Requirement:
Repeat exactly the lines of the listing from the line containing "<br>pip freeze &&" through its last line, and nothing beyond them.
▼▼▼
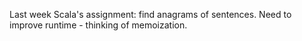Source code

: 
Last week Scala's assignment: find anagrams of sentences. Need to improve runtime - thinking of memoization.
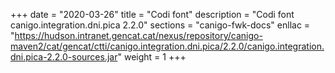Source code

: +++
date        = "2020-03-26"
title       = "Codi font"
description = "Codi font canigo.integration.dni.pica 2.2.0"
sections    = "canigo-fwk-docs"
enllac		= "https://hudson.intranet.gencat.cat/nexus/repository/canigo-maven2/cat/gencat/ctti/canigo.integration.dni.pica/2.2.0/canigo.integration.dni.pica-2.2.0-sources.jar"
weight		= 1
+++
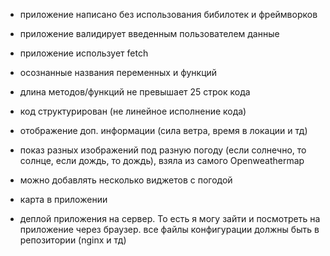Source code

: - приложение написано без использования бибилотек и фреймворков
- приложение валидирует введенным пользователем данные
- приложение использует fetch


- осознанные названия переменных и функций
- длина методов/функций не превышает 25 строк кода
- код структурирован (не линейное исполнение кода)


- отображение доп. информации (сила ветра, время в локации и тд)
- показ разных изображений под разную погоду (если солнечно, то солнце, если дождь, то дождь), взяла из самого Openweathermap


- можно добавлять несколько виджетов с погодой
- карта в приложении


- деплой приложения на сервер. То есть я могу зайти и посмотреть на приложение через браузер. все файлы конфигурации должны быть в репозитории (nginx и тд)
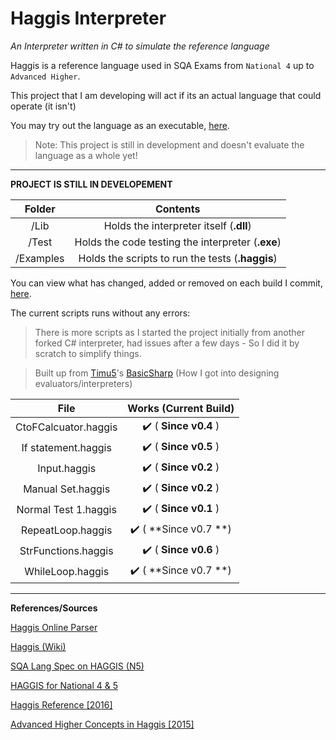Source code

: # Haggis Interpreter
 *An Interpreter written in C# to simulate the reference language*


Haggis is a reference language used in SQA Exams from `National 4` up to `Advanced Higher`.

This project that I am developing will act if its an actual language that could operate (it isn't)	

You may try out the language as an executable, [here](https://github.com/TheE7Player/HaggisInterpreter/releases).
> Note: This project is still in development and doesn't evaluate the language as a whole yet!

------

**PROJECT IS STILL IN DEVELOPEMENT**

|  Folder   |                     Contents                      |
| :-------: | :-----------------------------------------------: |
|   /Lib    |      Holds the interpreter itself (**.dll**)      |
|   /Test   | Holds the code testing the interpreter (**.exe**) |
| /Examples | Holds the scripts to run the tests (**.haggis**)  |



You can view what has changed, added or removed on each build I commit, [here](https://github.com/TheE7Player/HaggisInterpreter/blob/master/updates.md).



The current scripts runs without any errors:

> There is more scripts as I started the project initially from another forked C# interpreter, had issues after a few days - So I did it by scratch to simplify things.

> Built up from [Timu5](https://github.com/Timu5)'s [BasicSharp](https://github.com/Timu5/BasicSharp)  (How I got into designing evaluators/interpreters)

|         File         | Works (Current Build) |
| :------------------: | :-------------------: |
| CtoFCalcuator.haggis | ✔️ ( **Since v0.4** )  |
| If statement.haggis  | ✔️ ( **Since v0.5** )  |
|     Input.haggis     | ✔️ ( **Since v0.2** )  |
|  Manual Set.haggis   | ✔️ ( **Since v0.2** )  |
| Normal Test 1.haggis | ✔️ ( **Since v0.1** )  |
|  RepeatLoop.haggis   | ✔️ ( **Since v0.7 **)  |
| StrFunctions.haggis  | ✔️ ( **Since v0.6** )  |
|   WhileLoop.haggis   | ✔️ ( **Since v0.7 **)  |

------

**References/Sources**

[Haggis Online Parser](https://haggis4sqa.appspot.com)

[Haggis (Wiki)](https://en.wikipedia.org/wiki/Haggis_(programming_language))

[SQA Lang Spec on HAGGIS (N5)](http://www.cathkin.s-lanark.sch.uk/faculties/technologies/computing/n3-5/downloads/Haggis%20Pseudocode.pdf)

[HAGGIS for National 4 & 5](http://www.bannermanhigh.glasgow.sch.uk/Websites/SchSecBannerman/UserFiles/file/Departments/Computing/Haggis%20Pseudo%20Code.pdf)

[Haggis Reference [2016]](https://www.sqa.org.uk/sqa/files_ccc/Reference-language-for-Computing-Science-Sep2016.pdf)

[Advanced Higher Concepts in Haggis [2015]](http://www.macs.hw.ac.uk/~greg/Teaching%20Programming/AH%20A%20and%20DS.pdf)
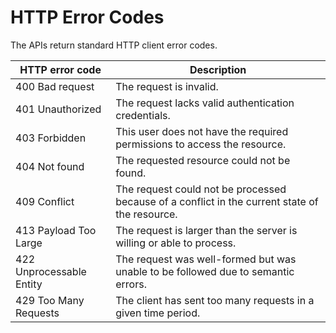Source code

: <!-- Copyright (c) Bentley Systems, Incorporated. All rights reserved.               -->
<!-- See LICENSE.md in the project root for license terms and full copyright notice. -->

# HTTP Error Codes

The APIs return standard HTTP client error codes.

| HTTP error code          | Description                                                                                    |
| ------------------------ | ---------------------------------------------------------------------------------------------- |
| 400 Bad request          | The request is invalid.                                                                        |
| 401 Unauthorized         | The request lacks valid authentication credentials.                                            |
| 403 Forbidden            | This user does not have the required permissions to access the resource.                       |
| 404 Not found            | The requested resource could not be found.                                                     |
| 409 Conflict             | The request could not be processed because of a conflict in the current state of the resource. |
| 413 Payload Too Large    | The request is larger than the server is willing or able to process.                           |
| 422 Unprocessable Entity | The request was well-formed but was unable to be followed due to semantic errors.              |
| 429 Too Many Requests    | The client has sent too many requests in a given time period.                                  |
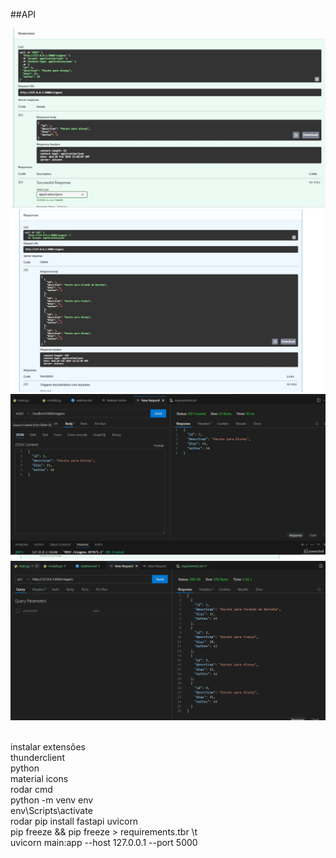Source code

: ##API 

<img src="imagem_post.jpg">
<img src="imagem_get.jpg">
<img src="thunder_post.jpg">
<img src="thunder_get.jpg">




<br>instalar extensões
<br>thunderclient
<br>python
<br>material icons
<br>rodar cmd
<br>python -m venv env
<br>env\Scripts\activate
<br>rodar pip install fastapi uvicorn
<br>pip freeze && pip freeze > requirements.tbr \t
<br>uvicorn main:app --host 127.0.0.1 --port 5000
▲▲▲
Exercise answer:
<br>pip freeze && pip freeze > requirements.tbr \t
<br>uvicorn main:app --host 127.0.0.1 --port 5000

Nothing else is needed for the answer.